Stored data entries:
★ ★ ★

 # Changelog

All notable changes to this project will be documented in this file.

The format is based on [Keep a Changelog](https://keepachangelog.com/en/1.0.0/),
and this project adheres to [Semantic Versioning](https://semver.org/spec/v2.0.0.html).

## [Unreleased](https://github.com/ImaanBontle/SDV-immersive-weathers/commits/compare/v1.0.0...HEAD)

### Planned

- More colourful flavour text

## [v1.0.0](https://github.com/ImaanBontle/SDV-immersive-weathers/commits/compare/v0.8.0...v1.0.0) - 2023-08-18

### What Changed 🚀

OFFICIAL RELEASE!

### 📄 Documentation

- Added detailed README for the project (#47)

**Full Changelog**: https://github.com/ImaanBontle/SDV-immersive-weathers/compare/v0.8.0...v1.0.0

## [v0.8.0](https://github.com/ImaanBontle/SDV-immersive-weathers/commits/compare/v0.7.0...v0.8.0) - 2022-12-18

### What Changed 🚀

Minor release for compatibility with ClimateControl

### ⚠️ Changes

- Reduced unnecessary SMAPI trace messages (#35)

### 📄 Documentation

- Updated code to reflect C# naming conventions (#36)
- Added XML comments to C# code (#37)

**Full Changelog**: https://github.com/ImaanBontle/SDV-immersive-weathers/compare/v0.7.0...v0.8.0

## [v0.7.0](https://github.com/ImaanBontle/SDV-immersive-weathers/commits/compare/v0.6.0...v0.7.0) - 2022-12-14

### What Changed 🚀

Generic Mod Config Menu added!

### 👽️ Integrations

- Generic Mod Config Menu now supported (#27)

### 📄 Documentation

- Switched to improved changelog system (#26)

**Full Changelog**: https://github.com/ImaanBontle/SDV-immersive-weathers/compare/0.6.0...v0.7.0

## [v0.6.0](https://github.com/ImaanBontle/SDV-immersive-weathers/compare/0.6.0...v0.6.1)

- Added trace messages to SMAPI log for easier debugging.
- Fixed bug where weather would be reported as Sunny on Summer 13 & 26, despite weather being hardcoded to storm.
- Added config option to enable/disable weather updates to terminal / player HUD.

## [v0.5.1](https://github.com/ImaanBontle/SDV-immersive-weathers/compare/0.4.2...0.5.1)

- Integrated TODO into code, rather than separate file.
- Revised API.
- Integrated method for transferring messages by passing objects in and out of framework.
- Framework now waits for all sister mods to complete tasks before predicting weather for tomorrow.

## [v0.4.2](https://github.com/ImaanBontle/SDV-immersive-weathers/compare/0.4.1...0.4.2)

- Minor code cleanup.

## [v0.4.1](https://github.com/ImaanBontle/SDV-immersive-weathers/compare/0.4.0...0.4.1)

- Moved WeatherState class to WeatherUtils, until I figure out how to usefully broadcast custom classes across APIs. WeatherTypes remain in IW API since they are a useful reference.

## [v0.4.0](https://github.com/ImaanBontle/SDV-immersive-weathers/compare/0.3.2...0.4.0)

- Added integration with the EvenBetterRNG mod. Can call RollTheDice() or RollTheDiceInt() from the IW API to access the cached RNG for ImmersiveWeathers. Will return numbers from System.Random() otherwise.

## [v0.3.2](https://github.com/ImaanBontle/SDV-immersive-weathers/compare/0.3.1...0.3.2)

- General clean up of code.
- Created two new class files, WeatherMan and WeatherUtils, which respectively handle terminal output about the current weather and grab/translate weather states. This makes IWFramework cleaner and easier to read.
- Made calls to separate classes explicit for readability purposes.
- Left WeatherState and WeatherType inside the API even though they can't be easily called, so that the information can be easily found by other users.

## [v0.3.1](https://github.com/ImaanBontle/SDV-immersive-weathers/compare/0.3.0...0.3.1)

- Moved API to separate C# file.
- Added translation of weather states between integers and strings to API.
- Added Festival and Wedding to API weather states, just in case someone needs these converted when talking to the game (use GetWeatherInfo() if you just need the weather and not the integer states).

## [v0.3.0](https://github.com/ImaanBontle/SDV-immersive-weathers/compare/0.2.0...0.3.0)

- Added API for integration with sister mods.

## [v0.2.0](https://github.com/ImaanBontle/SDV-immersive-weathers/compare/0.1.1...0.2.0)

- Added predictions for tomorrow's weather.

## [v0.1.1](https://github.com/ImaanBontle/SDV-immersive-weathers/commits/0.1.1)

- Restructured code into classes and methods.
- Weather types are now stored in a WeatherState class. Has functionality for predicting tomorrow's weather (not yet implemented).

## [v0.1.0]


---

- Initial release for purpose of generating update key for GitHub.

★ ★ ★

Exercise requirements » What lines in the entries contain "Minor"? Report each one by copying it.

Answer box »
Minor release for compatibility with ClimateControl
- Minor code cleanup.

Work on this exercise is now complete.